I arrived at FPS ~0900 hoping to snag a flight or two before an 1100 call. As I zipped past the lower parking lot I saw a forlorn-looking sunk-out pilot, jammed on the brakes, rolled down all the windows, told him to hop in, then shivered my way to the top (my extra layers were in my harness which was packed with my wing owing to last night’s northside hike-out).
At the top the wind hovered on the edge of manageable so I walked down to the far end which offers open field versus a lot full of cars lest I struggle and get dragged. I’ve had the “cheap lesson” of wrapping my wing over a couple of cars and don’t care to tempt fate thus again. As I got into position near the lip I sensed that the wind had strengthened further, saw 12G14, gave things a minute, then saw 13G15, and so began hiking down the hill to find a location of sufficiently attenuated wind that launching would not seem foolhardy. Other pilots of greater skill, meanwhile, soared the ridge tantalizingly.
I hiked down far enough that the wind did not seem crazy, unpacked my wing, walked my harness downhill, straightened out the lines, then… sensed that the wind was uncomfortably strong. I grabbed the lines near the wing, walked farther downhill, then walked the harness downhill, had a mind to set up, then… again found the wind worrisome. I repeated this process twice more before feeling like strapping into my harness was not folly. As I ran my safety check, to my chagrin I noticed the sheath on one of the brake cables had broken open, something I had not observed upon yesterday’s launch, and so likely not an immediate issue, but certainly indicative of a timely repair being wise. Then when I tugged the As to build a wall I found one set of risers evincing a worrisome twist. I also sensed that the wind was getting stronger. Ugh. I jogged rightward and uphill to depower the wing, put a knee on the right wingtip to ensure it stayed depowered, and then unclipped the wing from my hardness. Damn it.

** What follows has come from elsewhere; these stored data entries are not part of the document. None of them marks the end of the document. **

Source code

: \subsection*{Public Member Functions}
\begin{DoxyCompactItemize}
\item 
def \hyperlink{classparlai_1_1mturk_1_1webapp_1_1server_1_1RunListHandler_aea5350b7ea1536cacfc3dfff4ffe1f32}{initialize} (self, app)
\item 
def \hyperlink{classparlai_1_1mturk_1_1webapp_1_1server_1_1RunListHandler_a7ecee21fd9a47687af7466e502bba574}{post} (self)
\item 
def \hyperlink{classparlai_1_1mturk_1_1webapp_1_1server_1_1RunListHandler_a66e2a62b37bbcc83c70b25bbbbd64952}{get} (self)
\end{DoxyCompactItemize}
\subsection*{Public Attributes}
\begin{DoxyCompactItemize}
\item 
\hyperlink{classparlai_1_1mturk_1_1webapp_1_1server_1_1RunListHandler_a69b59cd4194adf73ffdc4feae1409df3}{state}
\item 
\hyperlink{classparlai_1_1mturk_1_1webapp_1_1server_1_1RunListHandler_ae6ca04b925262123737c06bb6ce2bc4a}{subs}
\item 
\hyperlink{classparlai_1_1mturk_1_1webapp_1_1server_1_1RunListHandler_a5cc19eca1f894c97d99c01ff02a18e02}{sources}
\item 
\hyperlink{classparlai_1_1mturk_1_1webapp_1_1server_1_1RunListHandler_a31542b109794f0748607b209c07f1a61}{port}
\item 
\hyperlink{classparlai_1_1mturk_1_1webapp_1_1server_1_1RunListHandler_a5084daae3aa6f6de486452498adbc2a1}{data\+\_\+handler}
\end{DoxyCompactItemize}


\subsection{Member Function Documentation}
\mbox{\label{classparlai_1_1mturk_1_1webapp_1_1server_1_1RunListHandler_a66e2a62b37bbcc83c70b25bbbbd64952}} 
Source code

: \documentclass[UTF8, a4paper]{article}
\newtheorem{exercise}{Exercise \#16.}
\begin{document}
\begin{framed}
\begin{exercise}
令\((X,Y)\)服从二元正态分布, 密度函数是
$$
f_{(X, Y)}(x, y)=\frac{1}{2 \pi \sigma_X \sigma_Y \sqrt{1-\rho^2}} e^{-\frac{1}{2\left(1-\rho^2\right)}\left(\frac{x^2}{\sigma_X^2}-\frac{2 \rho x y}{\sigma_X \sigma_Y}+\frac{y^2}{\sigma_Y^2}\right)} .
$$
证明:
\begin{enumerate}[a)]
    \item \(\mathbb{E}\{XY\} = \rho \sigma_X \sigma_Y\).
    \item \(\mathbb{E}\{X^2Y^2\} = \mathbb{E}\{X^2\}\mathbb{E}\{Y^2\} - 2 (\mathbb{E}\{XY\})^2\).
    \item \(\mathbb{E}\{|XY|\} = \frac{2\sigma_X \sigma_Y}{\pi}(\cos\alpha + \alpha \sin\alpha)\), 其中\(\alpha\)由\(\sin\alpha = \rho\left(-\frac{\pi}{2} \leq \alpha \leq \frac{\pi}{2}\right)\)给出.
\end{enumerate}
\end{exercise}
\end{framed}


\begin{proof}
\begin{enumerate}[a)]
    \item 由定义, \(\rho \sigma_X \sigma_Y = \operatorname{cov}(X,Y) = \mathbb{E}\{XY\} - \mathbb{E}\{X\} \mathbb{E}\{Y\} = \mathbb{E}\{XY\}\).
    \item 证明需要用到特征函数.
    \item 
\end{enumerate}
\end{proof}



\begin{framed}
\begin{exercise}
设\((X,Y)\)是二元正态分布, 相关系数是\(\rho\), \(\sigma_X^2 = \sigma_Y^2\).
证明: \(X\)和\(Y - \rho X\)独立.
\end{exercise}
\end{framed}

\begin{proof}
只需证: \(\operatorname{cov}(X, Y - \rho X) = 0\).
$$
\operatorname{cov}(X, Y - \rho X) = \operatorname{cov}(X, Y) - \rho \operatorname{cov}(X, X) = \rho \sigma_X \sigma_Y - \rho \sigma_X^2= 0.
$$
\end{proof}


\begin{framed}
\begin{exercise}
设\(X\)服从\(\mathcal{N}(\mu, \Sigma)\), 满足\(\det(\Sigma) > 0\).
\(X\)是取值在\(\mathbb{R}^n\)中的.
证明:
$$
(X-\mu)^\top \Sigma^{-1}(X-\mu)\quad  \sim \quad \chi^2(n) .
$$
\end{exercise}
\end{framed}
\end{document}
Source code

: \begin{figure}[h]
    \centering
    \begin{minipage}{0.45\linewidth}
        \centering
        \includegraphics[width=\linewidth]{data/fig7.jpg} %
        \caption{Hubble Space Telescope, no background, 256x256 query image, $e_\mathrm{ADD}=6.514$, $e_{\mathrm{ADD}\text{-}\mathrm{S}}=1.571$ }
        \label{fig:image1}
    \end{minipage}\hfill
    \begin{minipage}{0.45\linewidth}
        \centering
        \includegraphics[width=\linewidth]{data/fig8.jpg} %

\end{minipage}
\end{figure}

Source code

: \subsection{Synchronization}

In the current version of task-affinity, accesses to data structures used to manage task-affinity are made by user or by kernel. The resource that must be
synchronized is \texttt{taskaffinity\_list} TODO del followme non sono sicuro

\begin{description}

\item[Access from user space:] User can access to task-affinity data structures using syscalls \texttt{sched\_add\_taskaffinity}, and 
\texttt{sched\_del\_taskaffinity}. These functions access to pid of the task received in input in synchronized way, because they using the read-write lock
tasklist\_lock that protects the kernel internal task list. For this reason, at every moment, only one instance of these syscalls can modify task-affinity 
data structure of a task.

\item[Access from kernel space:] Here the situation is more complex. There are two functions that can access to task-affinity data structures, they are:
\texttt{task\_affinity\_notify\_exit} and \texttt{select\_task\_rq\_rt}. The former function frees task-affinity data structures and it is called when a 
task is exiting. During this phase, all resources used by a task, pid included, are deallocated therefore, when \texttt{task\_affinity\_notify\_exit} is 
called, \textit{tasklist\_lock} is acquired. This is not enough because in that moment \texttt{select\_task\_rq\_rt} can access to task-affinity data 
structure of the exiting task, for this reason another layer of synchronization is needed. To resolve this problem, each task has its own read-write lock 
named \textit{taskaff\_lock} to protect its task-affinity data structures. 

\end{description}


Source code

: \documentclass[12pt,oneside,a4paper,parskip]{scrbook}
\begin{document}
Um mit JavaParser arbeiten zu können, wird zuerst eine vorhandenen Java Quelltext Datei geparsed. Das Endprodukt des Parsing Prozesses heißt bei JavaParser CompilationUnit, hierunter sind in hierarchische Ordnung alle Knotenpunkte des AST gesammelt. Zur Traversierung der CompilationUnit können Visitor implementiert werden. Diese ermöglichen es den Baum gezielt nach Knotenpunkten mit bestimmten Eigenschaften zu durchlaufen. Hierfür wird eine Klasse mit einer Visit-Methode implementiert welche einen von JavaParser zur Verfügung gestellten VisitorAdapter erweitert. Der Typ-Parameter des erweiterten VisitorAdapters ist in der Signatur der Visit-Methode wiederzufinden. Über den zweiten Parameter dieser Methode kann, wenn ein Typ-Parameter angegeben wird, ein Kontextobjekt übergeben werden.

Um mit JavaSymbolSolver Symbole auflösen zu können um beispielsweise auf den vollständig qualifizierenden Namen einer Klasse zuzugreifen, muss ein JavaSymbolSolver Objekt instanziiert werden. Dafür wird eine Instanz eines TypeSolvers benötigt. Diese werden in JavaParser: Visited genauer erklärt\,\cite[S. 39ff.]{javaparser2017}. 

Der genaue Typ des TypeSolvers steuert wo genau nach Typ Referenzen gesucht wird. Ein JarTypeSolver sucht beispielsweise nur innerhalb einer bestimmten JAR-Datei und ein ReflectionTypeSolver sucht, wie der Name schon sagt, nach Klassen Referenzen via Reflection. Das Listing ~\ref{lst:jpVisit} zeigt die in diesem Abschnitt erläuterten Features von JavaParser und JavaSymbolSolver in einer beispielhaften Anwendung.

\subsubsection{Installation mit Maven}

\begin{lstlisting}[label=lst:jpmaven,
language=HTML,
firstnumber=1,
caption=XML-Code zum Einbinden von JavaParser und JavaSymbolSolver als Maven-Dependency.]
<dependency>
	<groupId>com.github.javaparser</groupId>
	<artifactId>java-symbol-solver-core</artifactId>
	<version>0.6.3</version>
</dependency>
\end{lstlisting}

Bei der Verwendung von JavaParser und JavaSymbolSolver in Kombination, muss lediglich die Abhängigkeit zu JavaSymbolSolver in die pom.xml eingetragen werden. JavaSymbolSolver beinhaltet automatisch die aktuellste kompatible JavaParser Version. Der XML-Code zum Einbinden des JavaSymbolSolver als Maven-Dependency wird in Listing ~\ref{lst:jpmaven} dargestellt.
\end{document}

I took off my harness, pulled out the sack, stuffed the wing into it, hiked back up to my car, then went home.
Aviation accidents tend to happen not because one thing went wrong but rather several simultaneously. When several things thus go wrong almost always circumstances stem from multiple mistakes happening in concert. More often than not this owes to pilot stubbornness, a refusal to adapt in the face of evolving circumstances and awareness, regularly accompanied by inadequate training.
Perhaps in a nearby timeline of our multiverse I ignored all these signals because I allowed an over-eagerness to fly to dominate. I chose to inflate, the riser twist proved consequential, the wind gusted at just the wrong moment, I got popped off the hill unexpectedly with weird loading and compromised control, the brake line snapped, I had too little time to grab the rears to steer, I slammed into the ground, and broke a leg.
But not in this timeline. In this one I said “gaaaaahhhhh, fuck this shit!”, packed it up, went home, had a fun 90 minute introductory call with a friend-of-a-friend, ate a tasty lunch, went for a good afternoon’s skiing, enjoyed the sunset on the drive down, then wrote this journal entry while fending off aggressively cuddly cats and enjoying a vodka-and-tonic.